__Task brief__:
Beneath this line are the data; copy exactly the part of them that opens with the line containing "Sương mù chảy" and closes with the line containing "Có thể đối nắm", and only that part.

__Information shown__:
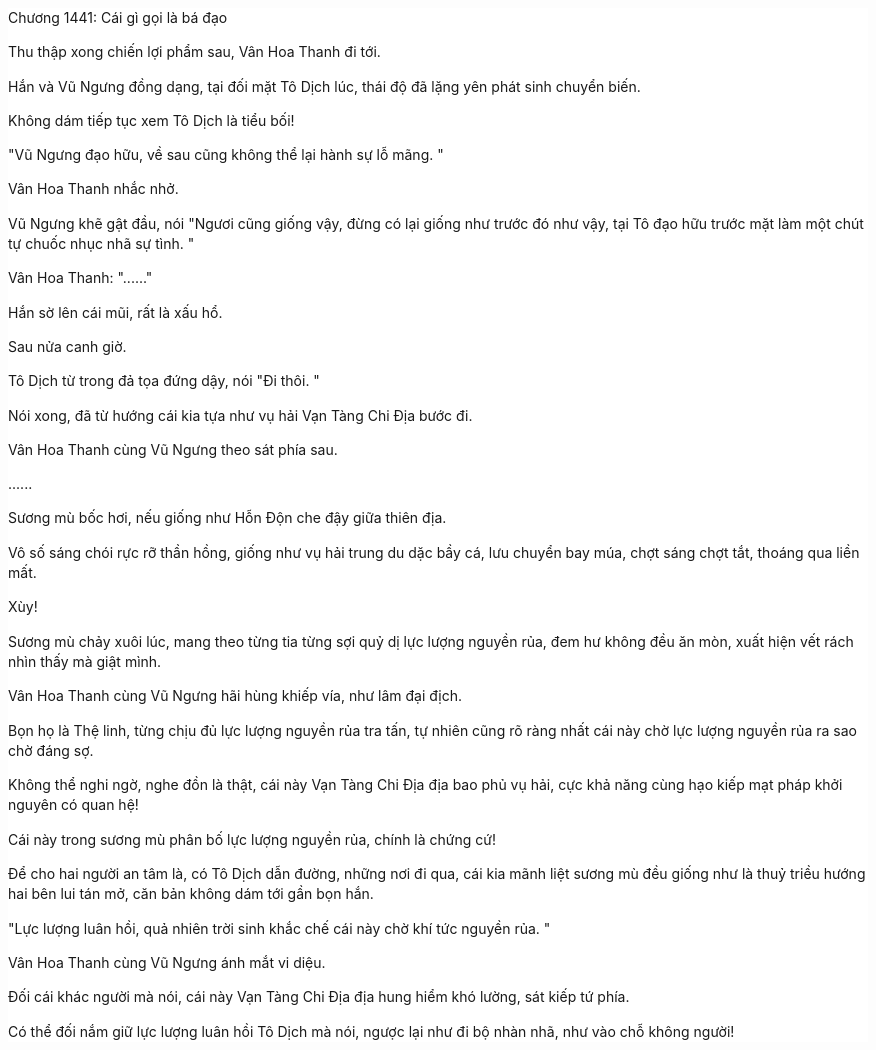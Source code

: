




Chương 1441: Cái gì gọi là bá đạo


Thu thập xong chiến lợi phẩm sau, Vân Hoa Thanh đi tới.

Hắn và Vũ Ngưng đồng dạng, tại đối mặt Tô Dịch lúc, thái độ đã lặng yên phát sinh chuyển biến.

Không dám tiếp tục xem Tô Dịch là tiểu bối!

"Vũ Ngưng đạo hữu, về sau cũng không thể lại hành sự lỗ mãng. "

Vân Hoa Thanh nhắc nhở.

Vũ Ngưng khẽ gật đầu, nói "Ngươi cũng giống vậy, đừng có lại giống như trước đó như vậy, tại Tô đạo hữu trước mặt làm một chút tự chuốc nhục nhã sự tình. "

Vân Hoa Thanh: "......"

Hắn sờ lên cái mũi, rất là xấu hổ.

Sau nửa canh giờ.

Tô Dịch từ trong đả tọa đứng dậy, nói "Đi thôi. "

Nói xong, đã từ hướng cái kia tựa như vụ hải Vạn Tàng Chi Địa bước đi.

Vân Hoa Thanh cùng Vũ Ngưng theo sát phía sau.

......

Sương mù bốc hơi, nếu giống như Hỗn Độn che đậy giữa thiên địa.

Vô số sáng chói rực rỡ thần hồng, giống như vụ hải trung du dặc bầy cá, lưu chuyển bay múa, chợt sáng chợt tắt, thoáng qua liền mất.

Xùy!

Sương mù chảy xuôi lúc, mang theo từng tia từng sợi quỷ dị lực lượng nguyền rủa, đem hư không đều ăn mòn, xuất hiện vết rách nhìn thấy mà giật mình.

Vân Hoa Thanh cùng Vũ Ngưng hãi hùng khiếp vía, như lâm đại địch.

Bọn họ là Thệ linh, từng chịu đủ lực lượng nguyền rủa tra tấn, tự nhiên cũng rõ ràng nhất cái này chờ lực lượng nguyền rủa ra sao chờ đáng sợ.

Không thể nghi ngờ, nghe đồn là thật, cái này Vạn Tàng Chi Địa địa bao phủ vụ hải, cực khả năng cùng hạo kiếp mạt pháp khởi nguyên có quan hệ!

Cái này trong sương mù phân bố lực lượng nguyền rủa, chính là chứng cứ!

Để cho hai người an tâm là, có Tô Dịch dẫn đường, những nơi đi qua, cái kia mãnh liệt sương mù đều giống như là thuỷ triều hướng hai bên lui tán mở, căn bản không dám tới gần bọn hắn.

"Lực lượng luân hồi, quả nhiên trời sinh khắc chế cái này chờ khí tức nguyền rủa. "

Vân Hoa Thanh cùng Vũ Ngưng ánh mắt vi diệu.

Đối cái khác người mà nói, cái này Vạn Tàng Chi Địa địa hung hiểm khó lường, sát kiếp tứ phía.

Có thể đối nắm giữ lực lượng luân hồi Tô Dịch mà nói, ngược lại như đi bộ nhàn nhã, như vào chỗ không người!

...

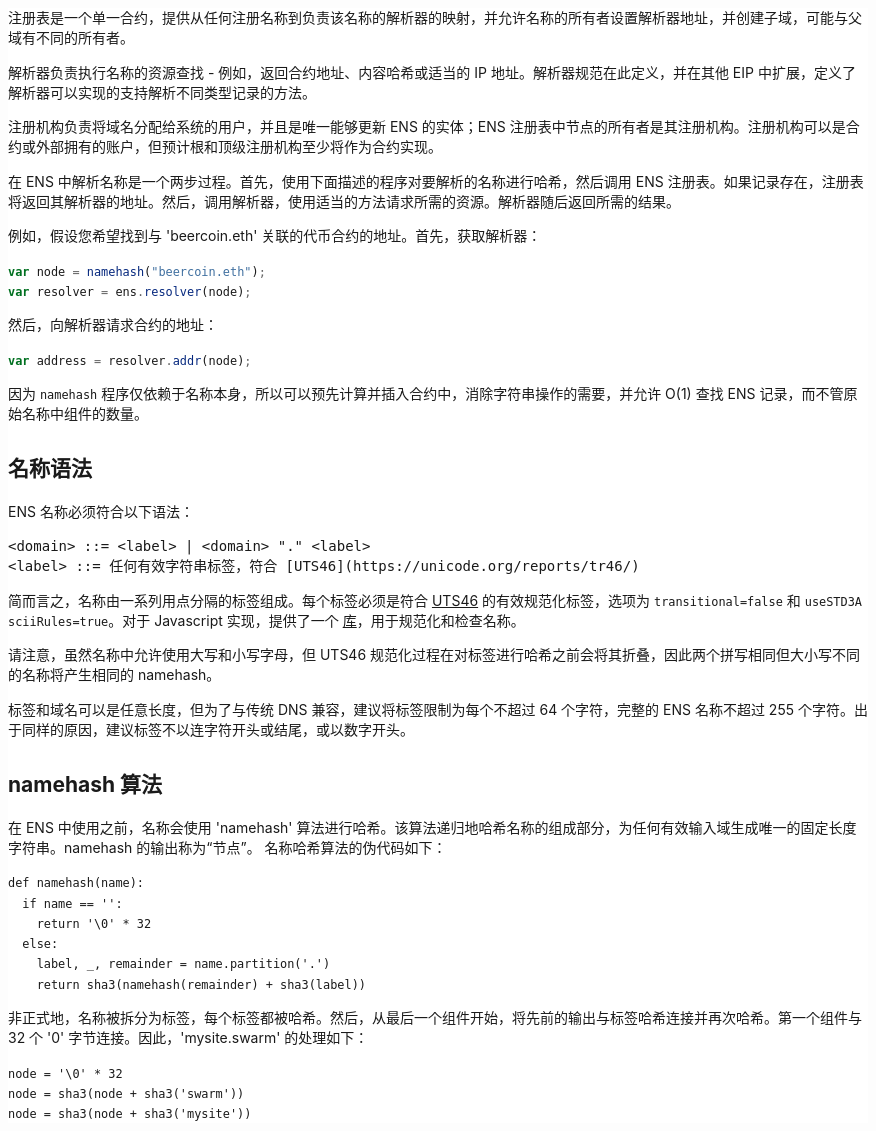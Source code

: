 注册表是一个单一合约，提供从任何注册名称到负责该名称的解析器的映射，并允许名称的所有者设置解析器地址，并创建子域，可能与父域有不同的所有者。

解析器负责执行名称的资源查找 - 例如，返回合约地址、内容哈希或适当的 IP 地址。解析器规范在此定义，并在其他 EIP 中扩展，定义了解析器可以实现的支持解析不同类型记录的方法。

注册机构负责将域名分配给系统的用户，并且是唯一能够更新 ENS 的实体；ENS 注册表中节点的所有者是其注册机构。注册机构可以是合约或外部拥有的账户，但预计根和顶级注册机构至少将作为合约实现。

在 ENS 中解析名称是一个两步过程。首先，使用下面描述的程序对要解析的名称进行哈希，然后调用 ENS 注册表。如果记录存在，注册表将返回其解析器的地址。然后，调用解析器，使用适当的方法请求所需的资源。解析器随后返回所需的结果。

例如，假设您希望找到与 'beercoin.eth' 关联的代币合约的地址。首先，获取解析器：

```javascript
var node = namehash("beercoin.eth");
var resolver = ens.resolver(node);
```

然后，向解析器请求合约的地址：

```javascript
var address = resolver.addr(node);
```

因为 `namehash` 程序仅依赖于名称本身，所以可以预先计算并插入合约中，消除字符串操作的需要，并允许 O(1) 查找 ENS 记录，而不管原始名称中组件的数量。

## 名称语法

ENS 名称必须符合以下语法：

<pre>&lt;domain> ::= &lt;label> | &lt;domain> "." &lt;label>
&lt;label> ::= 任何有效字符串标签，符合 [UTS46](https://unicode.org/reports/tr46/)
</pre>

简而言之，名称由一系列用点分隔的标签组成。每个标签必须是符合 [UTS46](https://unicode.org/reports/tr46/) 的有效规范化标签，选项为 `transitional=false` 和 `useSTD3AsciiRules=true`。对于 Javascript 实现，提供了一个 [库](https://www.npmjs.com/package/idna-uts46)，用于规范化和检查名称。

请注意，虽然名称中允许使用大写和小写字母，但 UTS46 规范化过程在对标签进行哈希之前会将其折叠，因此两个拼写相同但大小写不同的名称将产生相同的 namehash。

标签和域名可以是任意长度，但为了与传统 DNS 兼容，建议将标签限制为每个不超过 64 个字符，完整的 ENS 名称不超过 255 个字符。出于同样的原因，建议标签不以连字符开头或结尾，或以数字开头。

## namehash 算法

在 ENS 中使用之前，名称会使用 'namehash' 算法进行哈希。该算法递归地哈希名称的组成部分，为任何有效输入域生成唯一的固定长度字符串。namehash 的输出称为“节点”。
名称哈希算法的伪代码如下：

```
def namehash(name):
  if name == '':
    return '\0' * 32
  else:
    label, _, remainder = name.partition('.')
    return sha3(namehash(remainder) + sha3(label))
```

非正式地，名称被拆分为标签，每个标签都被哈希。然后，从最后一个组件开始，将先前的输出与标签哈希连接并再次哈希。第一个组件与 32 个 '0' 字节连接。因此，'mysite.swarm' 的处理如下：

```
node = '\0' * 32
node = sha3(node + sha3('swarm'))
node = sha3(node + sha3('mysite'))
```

__Task result__:
Sương mù chảy xuôi lúc, mang theo từng tia từng sợi quỷ dị lực lượng nguyền rủa, đem hư không đều ăn mòn, xuất hiện vết rách nhìn thấy mà giật mình.

Vân Hoa Thanh cùng Vũ Ngưng hãi hùng khiếp vía, như lâm đại địch.

Bọn họ là Thệ linh, từng chịu đủ lực lượng nguyền rủa tra tấn, tự nhiên cũng rõ ràng nhất cái này chờ lực lượng nguyền rủa ra sao chờ đáng sợ.

Không thể nghi ngờ, nghe đồn là thật, cái này Vạn Tàng Chi Địa địa bao phủ vụ hải, cực khả năng cùng hạo kiếp mạt pháp khởi nguyên có quan hệ!

Cái này trong sương mù phân bố lực lượng nguyền rủa, chính là chứng cứ!

Để cho hai người an tâm là, có Tô Dịch dẫn đường, những nơi đi qua, cái kia mãnh liệt sương mù đều giống như là thuỷ triều hướng hai bên lui tán mở, căn bản không dám tới gần bọn hắn.

"Lực lượng luân hồi, quả nhiên trời sinh khắc chế cái này chờ khí tức nguyền rủa. "

Vân Hoa Thanh cùng Vũ Ngưng ánh mắt vi diệu.

Đối cái khác người mà nói, cái này Vạn Tàng Chi Địa địa hung hiểm khó lường, sát kiếp tứ phía.

Có thể đối nắm giữ lực lượng luân hồi Tô Dịch mà nói, ngược lại như đi bộ nhàn nhã, như vào chỗ không người!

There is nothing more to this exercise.